I made an XOR gate in the spintronics simulator.
My Lego chain is only long enough to go around the little gear on the engine and the other little gear on the back wheel of the 'the batman batcycle'. So it's really short and I'm pretty sure it wouldn't make very much electricity like yours. The batcycle is really cool though.
What other video of yours do you use that tube and chain analogy in? I swear I've seen it before.
Technically, NAND is Turing complete, since you can use it to make every other logic gate, so you only need that one.
No you can't.
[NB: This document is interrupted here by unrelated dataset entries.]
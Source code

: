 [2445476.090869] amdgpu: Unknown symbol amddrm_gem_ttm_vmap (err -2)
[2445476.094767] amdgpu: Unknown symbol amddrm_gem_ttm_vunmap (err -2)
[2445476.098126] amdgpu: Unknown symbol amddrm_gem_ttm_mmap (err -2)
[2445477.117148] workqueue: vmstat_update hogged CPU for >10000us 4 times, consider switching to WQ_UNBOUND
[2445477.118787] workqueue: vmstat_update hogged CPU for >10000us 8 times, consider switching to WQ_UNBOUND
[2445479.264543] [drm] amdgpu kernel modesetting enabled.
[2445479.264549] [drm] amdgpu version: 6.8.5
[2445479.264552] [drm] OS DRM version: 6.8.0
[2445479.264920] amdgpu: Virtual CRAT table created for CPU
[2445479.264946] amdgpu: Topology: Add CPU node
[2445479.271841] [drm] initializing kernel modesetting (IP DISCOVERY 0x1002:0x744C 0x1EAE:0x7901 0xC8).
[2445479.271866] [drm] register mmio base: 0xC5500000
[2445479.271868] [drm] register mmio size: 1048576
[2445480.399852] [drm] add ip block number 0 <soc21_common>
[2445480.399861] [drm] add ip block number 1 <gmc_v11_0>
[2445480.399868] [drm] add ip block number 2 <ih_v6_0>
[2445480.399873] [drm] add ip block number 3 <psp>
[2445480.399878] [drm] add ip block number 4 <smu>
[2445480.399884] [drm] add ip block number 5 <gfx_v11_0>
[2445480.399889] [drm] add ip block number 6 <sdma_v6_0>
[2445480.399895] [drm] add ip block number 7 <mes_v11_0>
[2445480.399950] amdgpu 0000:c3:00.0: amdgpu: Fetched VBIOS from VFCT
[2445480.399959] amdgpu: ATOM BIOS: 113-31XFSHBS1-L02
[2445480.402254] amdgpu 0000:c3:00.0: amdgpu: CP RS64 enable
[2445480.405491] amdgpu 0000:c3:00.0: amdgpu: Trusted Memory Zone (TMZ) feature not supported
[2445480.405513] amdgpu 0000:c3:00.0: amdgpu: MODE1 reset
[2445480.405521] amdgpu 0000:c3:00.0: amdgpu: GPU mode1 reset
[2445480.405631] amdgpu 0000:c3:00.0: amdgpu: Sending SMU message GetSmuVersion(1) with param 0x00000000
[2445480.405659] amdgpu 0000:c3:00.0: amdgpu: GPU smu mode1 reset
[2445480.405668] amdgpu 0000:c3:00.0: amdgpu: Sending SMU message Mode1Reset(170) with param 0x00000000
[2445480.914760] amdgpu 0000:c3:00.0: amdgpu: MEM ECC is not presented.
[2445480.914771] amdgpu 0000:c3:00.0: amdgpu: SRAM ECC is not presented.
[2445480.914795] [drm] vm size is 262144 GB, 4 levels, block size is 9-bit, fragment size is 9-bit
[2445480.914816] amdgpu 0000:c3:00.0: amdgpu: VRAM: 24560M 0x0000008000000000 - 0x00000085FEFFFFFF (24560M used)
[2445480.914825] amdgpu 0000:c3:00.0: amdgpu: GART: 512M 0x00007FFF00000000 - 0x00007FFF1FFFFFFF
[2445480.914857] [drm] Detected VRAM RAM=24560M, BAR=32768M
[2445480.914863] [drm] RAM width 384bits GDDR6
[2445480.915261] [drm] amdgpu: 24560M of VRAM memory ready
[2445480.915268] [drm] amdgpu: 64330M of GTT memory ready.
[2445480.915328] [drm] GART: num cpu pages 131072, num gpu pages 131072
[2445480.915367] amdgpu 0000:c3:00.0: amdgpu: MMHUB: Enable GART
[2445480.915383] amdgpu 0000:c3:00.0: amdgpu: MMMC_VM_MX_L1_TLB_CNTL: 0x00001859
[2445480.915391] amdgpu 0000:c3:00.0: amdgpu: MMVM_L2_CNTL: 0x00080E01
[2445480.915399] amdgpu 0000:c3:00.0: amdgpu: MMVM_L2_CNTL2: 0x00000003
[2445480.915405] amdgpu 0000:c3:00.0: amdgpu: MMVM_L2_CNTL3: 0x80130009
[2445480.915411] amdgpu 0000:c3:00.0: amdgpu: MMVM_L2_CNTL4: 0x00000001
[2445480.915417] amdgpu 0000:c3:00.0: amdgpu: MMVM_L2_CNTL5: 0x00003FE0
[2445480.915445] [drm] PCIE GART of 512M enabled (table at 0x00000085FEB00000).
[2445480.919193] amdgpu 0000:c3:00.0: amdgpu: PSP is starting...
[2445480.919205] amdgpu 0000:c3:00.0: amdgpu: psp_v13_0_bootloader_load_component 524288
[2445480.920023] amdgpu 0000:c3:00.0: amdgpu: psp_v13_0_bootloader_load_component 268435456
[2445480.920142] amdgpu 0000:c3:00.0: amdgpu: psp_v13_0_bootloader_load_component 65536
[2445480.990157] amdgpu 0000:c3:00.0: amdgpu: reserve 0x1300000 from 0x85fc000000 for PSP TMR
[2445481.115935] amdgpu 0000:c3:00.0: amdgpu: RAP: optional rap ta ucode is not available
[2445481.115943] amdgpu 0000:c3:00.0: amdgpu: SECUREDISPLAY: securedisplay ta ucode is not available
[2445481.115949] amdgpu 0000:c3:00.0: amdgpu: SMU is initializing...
You need AND and OR as well, genius!
correct way to phrase it would be to say that NAND is functionally complete, although using it as the only gateway in this mechanical representation would be challenging xD
Steve Mould made an epic video on these things, still I am going to watch this one as well.
btw Can we run doom on it. somehow
You're asking the important questions
Oh no, Now that you've asked, someone will sure create a computer to run doom
@@GCKteamKrispymaybe some one already did.
Cool that it can be a physical model, but I'd be happy to get a virtual version of this.
01:38 Umm... you _don't_ want to connect an LED directly to a 9V battery-unless, of course, you deliberately want to destroy the LED. 😲
my minds blown
Every Veritasium video is wrong too, but they're still useful and fun as 99% is correct.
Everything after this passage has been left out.